Мужчина-заложник подтянул к себе дробовик и изо всех сил прижал им к полу голову лежащего. Из-под правого плеча Фракуллы растекалась лужа крови.
— Убери ружье, мать твою! — рявкнул Пауль Йельм, и его вырвало.
Глава 3
Вначале только фортепиано — легко и затейливо вверх и вниз по клавишам, затем, нежно звеня, вступают цимбалы, затем барабанная дробь. Иногда звуки осторожно, с некоторым сожалением сворачивают со своей изящной дорожки, то взбирающейся вверх, то сбегающей вниз, не нарушая при этом неровного, семенящего двухтактного ритма. Вот короткая пауза, в той же манере вступает саксофон, а после все меняется. Слышатся басы, тихо гуляющие вверх-вниз, саксофон умолкает, фортепиано время от времени выдает развернутые аккорды где-то в глубине звуковой картины, то и дело прерываемой блуждающими и несколько ленивыми импровизациями саксофона.
Пинцет ныряет в дырку и начинает тянуть. Саксофон вдруг чирикает что-то, потеряв тональность, и тут же снова находит мелодию.
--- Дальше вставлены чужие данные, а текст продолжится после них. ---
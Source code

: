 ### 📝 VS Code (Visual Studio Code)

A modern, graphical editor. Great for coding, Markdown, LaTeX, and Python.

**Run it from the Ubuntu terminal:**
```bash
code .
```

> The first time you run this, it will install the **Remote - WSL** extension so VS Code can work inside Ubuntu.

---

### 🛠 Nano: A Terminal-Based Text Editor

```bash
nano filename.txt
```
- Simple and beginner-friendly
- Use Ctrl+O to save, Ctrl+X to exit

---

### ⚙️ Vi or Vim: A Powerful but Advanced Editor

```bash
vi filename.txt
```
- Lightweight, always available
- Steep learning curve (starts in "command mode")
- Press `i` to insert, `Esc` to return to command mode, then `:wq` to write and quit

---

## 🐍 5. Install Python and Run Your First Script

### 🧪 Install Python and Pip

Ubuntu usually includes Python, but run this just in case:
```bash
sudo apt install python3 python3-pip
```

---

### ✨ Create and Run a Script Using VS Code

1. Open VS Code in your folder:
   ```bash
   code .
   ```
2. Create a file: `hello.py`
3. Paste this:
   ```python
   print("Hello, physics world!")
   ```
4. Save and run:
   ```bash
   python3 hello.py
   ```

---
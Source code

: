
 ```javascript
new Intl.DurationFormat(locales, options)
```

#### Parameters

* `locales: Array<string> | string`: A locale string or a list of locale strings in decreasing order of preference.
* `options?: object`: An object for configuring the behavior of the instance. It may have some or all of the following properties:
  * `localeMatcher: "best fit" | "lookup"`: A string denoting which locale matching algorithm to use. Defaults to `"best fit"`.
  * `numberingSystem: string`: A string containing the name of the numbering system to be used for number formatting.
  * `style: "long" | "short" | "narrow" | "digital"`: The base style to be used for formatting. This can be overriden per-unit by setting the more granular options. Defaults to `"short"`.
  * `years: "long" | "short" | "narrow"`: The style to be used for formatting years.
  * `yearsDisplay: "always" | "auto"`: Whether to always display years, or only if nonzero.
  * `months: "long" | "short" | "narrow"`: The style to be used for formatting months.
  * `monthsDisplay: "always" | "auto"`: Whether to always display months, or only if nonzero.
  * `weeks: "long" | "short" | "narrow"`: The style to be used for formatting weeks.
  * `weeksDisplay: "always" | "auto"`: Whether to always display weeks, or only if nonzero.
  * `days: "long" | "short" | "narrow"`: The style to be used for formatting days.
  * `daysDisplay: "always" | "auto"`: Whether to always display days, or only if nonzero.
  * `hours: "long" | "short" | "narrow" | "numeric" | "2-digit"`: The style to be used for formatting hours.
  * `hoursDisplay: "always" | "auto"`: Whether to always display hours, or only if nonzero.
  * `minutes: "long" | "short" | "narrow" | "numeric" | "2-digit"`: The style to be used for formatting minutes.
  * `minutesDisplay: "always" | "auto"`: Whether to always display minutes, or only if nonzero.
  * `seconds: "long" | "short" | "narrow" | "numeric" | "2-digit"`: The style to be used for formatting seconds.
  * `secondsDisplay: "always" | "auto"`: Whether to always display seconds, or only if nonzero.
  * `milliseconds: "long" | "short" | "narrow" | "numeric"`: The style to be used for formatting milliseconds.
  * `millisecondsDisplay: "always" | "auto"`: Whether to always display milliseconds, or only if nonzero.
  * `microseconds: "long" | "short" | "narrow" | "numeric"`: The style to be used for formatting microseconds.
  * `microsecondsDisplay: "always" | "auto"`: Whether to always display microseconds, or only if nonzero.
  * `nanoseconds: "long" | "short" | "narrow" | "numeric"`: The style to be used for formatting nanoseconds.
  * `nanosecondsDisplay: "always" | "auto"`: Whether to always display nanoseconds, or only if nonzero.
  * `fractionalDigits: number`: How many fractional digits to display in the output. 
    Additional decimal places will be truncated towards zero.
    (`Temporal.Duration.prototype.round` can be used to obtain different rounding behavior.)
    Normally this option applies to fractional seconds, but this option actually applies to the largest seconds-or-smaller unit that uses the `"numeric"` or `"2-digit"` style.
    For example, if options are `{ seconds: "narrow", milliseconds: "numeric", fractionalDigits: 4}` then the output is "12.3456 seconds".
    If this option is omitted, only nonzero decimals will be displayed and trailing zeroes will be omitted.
Фортепиано умолкает совсем, на какое-то мгновение становится так тихо, что слышно дыхание публики. Пинцет вытаскивает то, что искал. Между быстрыми переборами саксофонист два раза протягивает: «Yeah». Публика подхватывает: «Yeah». Долгие-долгие ноты. Фортепиано все еще молчит. Отдельные аплодисменты.
Фортепиано вступает. Те же самые променады, что и в начале, такой же уход в сторону, жалобные переливы и все более свободный бег. Только фортепиано, басы, барабаны. Пинцет ныряет в другую дырку. На этот раз все идет легче. Оба сплюснутых шарика падают в карман. Он садится на диван.
Фортепиано снова возвращается туда, откуда начинало. Басы тоже исчезают. Но вот они снова слышны, вместе с саксофоном. Теперь все четверо, прогулка в тумане. Аплодисменты. Yeah!
Он нажимает кнопку на пульте. Воцаряется оглушительная тишина.
Он осторожно поднимается. Мгновение стоит неподвижно посреди большой комнаты.
Несколько залетных пылинок кружатся в несуществующей воздушной воронке возле хрустальной люстры — высоко-высоко наверху. Плавные линии стереоустановки. Тусклый металл совсем не отражает слабый свет. «Банг и Олуфсен».
[4]
«Банг, банг, — думает он. — Олуфсен». На этом мысли кончаются.
Его рука в перчатке легко касается белой поверхности кожаного дивана, прежде чем он делает несколько пробных неуверенных шагов по уютно скрипящему паркету. Он обходит вокруг большого — двадцать пять квадратных метров — ковра, созданного за месяц рабским трудом пакистанских детей, и выходит в коридор к веранде. Открывает дверь и на мгновение останавливается на веранде, совсем рядом с садовыми качелями. Вдыхает полной грудью тихий, прохладный весенний воздух и скользит взглядом по рядам яблонь, перебирая в уме яблочные сорта: астраханские, окере, ингрид мария, лобо, белый налив, коричные. На каждом дереве прибита маленькая табличка. На этих табличках всегда есть яблоки, красочные, хрустящие, задолго до того, как яблони начинают цвести. Плоские искусственные яблоки.